As my last post iterates, its springtime in America. Animals, especially the dumb ones, have migrated back to our back yards. They've come out of their burrows, nests, hives and holes to make their homes in my yard. If it has a stinger, I'll find its nest somewhere very inconvenient, like the hollow handle of my gas grill. Yeah, getting stung when you lift the lid on the grill just adds to the grilling experience.

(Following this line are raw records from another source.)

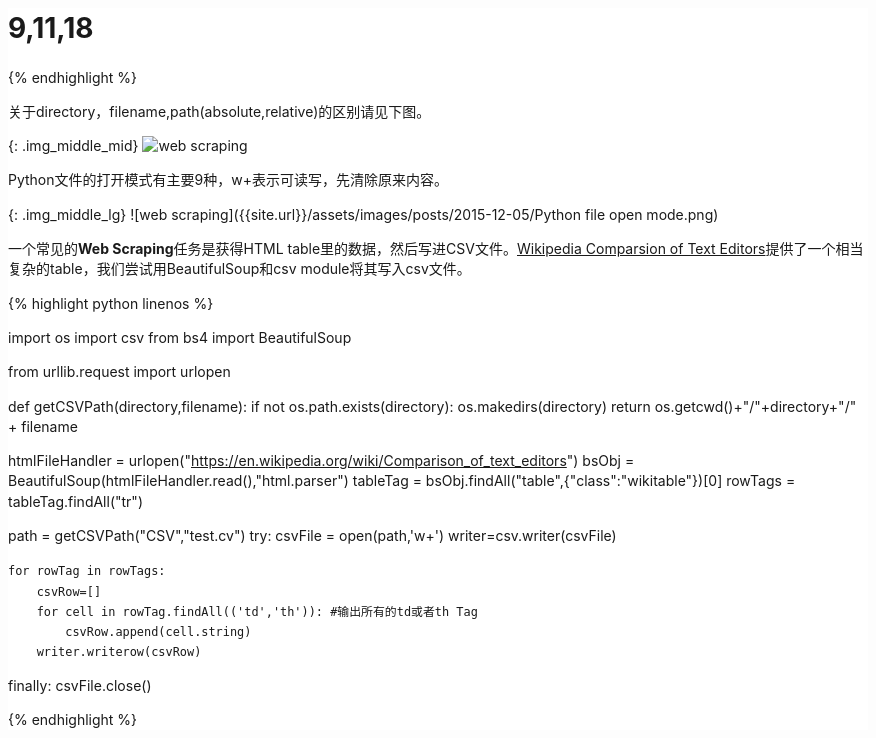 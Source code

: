 # 9,11,18

{% endhighlight %}

关于directory，filename,path(absolute,relative)的区别请见下图。

{: .img_middle_mid}
![web scraping]({{site.url}}/assets/images/posts/2015-12-05/文件系统术语.png)

Python文件的打开模式有主要9种，w+表示可读写，先清除原来内容。

{: .img_middle_lg}
![web scraping]({{site.url}}/assets/images/posts/2015-12-05/Python file open mode.png)



一个常见的**Web Scraping**任务是获得HTML table里的数据，然后写进CSV文件。[Wikipedia Comparsion of Text Editors](https://en.wikipedia.org/wiki/Comparison_of_text_editors)提供了一个相当复杂的table，我们尝试用BeautifulSoup和csv module将其写入csv文件。



{% highlight python linenos %}

import os
import csv
from bs4 import BeautifulSoup

from urllib.request import urlopen

def getCSVPath(directory,filename):
    if not os.path.exists(directory):
        os.makedirs(directory)
    return os.getcwd()+"/"+directory+"/" + filename

htmlFileHandler = urlopen("https://en.wikipedia.org/wiki/Comparison_of_text_editors")
bsObj = BeautifulSoup(htmlFileHandler.read(),"html.parser")
tableTag = bsObj.findAll("table",{"class":"wikitable"})[0]
rowTags = tableTag.findAll("tr")

path = getCSVPath("CSV","test.cv")
try:
    csvFile = open(path,'w+')
    writer=csv.writer(csvFile)

    for rowTag in rowTags:
        csvRow=[]
        for cell in rowTag.findAll(('td','th')): #输出所有的td或者th Tag
            csvRow.append(cell.string)
        writer.writerow(csvRow)
finally:
    csvFile.close()


{% endhighlight %}


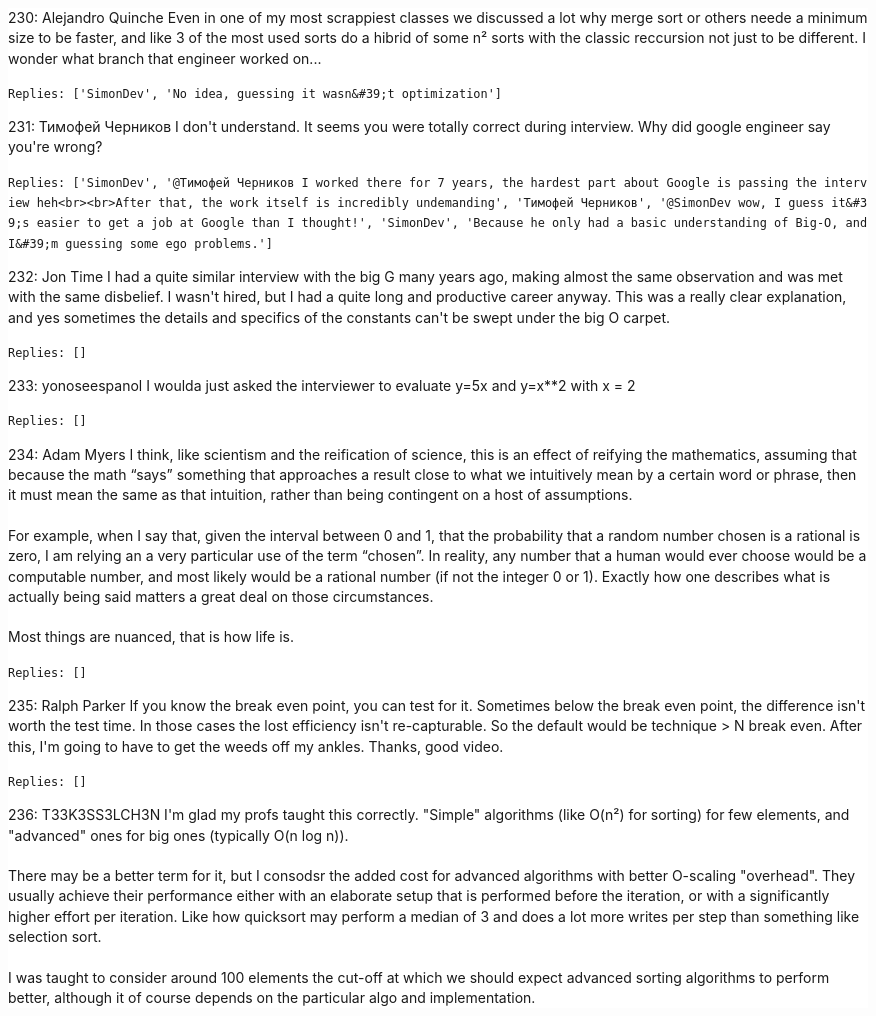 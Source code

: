 230: Alejandro Quinche 
 Even in one of my most scrappiest classes we discussed a lot why merge sort or others neede a minimum size to be faster, and like 3 of the most used sorts do a hibrid of some n² sorts with the classic reccursion not just to be different. I wonder what branch that engineer worked on... 

 	Replies: ['SimonDev', 'No idea, guessing it wasn&#39;t optimization']

231: Тимофей Черников 
 I don&#39;t understand. It seems you were totally correct during interview. Why did google engineer say you&#39;re wrong? 

 	Replies: ['SimonDev', '@Тимофей Черников I worked there for 7 years, the hardest part about Google is passing the interview heh<br><br>After that, the work itself is incredibly undemanding', 'Тимофей Черников', '@SimonDev wow, I guess it&#39;s easier to get a job at Google than I thought!', 'SimonDev', 'Because he only had a basic understanding of Big-O, and I&#39;m guessing some ego problems.']

232: Jon Time 
 I had a quite similar interview with the big G many years ago, making almost the same observation and was met with the same disbelief.  I wasn&#39;t hired, but I had a quite long and productive career anyway.  This was a really clear explanation, and yes sometimes the details and specifics of the constants can&#39;t be swept under the big O carpet. 

 	Replies: []

233: yonoseespanol 
 I woulda just asked the interviewer to evaluate y=5x and y=x**2 with x = 2 

 	Replies: []

234: Adam Myers 
 I think, like scientism and the reification of science, this is an effect of reifying the mathematics, assuming that because the math “says” something that approaches a result close to what we intuitively mean by a certain word or phrase, then it must mean the same as that intuition, rather than being contingent on a host of assumptions.<br><br>For example, when I say that, given the interval between 0 and 1, that the probability that a random number chosen is a rational is zero, I am relying an a very particular use of the term “chosen”. In reality, any number that a human would ever choose would be a computable number, and most likely would be a rational number (if not the integer 0 or 1). Exactly how one describes what is actually being said matters a great deal on those circumstances.<br><br>Most things are nuanced, that is how life is. 

 	Replies: []

235: Ralph Parker 
 If you know the break even point, you can test for it.    Sometimes below the break even point, the difference isn&#39;t worth the test time. In those cases the lost efficiency isn&#39;t re-capturable. So the default would be  technique &gt; N break even.   After this, I&#39;m going to have to get the weeds off my ankles.  Thanks, good video. 

 	Replies: []

236: T33K3SS3LCH3N 
 I&#39;m glad my profs taught this correctly. &quot;Simple&quot; algorithms (like O(n²) for sorting) for few elements, and &quot;advanced&quot; ones for big ones (typically O(n log n)).<br><br>There may be a better term for it, but I consodsr the added cost for advanced algorithms with better O-scaling &quot;overhead&quot;. They usually achieve their performance either with an elaborate setup that is performed before the iteration, or with a significantly higher effort per iteration. Like how quicksort may perform a median of 3 and does a lot more writes per step than something like selection sort.<br><br>I was taught to consider around 100 elements the cut-off at which we should expect advanced sorting algorithms to perform better, although it of course depends on the particular algo and implementation.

Besides my yearly infestation of hornets and wasps, the pests that get on my nerves the most is rabbits. Since the dumb bunnies make their nests in the middle of the yard, I'll invariably mow off the top of at least one when I mow the first time. They use a lot of hair in their nests so when the mower shoots out a wad of hair, I know a bunny nest just lost its roof. Well, you say, what harm could a "widdle wabbit" do anyway? Plenty! Have you ever seen a Bugs Bunny cartoon? Its based on FACT! Lately, I've been eating a lot of vegetables and I'd like to have a little garden where I could grow some of my favorite veggies. Not with those varmints in my yard! Ask Shannon what happened to her pepper plants two years ago. The rabbits ate 'em. All the way to the ground. With those buck teeth and beady eyes. Just when she was ready to enjoy a couple hot peppers, along came some bestial bunnies to eat not only the peppers, but the whole stinking plant!

Now, it those bucktoothed barbarians would eat the broccoli or cauliflower, I could possibly be tolerant. But when they eat the green bean and pepper plants they deserve no mercy! I proudly displayed a box of rabbit meat in my freezer for 3 years before we finally pitched it.

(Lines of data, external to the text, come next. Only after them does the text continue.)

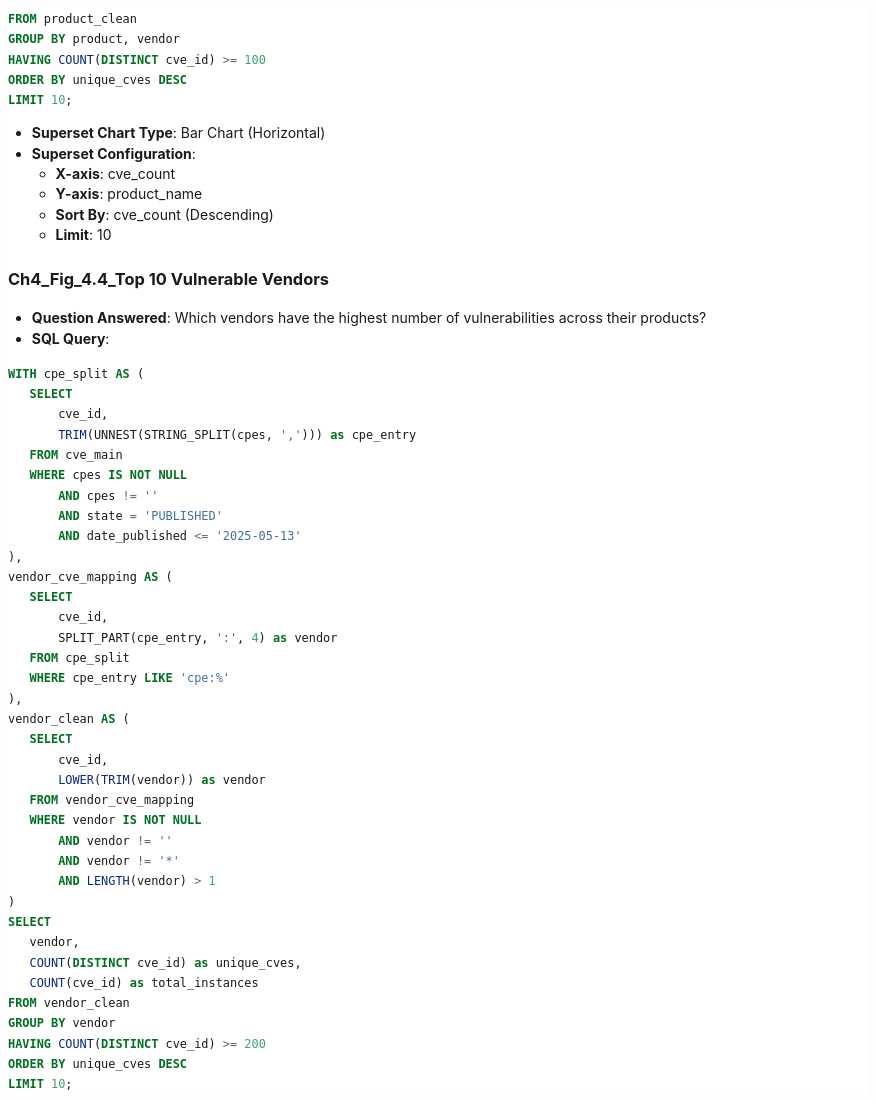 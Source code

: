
 ```sql
FROM product_clean
GROUP BY product, vendor
HAVING COUNT(DISTINCT cve_id) >= 100
ORDER BY unique_cves DESC
LIMIT 10;
```

* **Superset Chart Type**: Bar Chart (Horizontal)  
* **Superset Configuration**:  
  * **X-axis**: cve_count  
  * **Y-axis**: product_name  
  * **Sort By**: cve_count (Descending)  
  * **Limit**: 10

### **Ch4_Fig_4.4_Top 10 Vulnerable Vendors**

* **Question Answered**: Which vendors have the highest number of vulnerabilities across their products?  
* **SQL Query**:  
 ```sql
 WITH cpe_split AS (
    SELECT 
        cve_id,
        TRIM(UNNEST(STRING_SPLIT(cpes, ','))) as cpe_entry
    FROM cve_main 
    WHERE cpes IS NOT NULL 
        AND cpes != ''
        AND state = 'PUBLISHED'
        AND date_published <= '2025-05-13'
),
vendor_cve_mapping AS (
    SELECT 
        cve_id,
        SPLIT_PART(cpe_entry, ':', 4) as vendor
    FROM cpe_split
    WHERE cpe_entry LIKE 'cpe:%'
),
vendor_clean AS (
    SELECT 
        cve_id,
        LOWER(TRIM(vendor)) as vendor
    FROM vendor_cve_mapping
    WHERE vendor IS NOT NULL 
        AND vendor != ''
        AND vendor != '*'
        AND LENGTH(vendor) > 1
)
SELECT 
    vendor,
    COUNT(DISTINCT cve_id) as unique_cves,
    COUNT(cve_id) as total_instances
FROM vendor_clean
GROUP BY vendor
HAVING COUNT(DISTINCT cve_id) >= 200
ORDER BY unique_cves DESC
LIMIT 10;
 ```
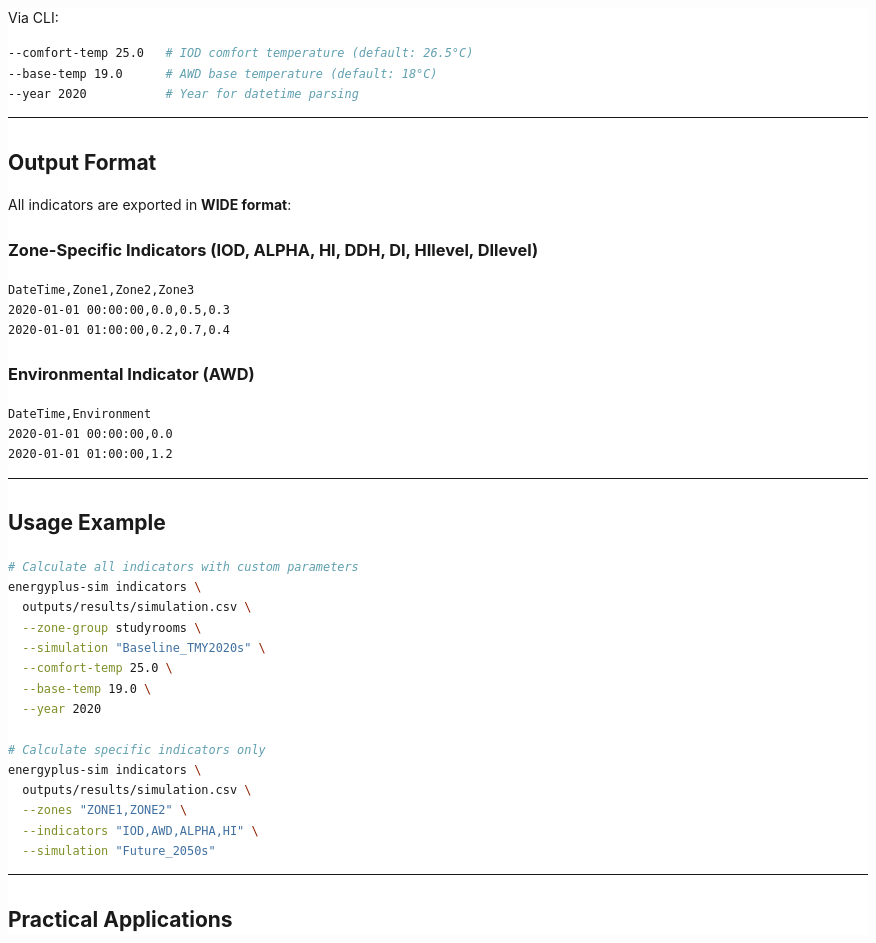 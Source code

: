 Via CLI:
```bash
--comfort-temp 25.0   # IOD comfort temperature (default: 26.5°C)
--base-temp 19.0      # AWD base temperature (default: 18°C)
--year 2020           # Year for datetime parsing
```

---

## Output Format

All indicators are exported in **WIDE format**:

### Zone-Specific Indicators (IOD, ALPHA, HI, DDH, DI, HIlevel, DIlevel)
```csv
DateTime,Zone1,Zone2,Zone3
2020-01-01 00:00:00,0.0,0.5,0.3
2020-01-01 01:00:00,0.2,0.7,0.4
```

### Environmental Indicator (AWD)
```csv
DateTime,Environment
2020-01-01 00:00:00,0.0
2020-01-01 01:00:00,1.2
```

---

## Usage Example

```bash
# Calculate all indicators with custom parameters
energyplus-sim indicators \
  outputs/results/simulation.csv \
  --zone-group studyrooms \
  --simulation "Baseline_TMY2020s" \
  --comfort-temp 25.0 \
  --base-temp 19.0 \
  --year 2020

# Calculate specific indicators only
energyplus-sim indicators \
  outputs/results/simulation.csv \
  --zones "ZONE1,ZONE2" \
  --indicators "IOD,AWD,ALPHA,HI" \
  --simulation "Future_2050s"
```

---

## Practical Applications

Next month, the Easter Bunny will be back, jacking our kids up with sugar, making them fat and rotting their teeth. I heard on Fox News that a group of rabbits were major stockholders of Hershey's, Mars and the Tootsie Roll companies. Therefore, the so-called Easter Bunny is actually a shill for the candy companies. As for the candy, the rabbits don't even like to eat it. Not when they can stroll into my yard and belly up to the Teders Salad Bar.

Those of you rabbit apologists out there who think that the little bunny in the fat guy's yard is an innocent bystander, take a second look at its actions. If it was innocent, it would traipse through my yard, easy as you please. But no, its out there, running around suspiciously. What's it running from? Whose garden has he just raided? And when they stop, just look at those red, beady eyes. Oh, you say to yourself "Its so cute and fluffy..." Well and Hitler used to wear a fur coat! I'm not saying that rabbits are Nazis or anything but, I haven't seen any squirrels in my yard since the rabbits invaded.

Finally, the last thing in the world I want to do is scare little kids, like my dear Jaden, away from the Easter Bunny. All I'm saying is, when you take the kids to the mall to see the Easter Bunny, keep the mace handy!

2 comments:

fuzbukt said...

Wow, Max, you musta really pissed off Mother Nature

fuzbukt said...

Here it is EAster.

Bet the Easter Bunny passed by your house,Max!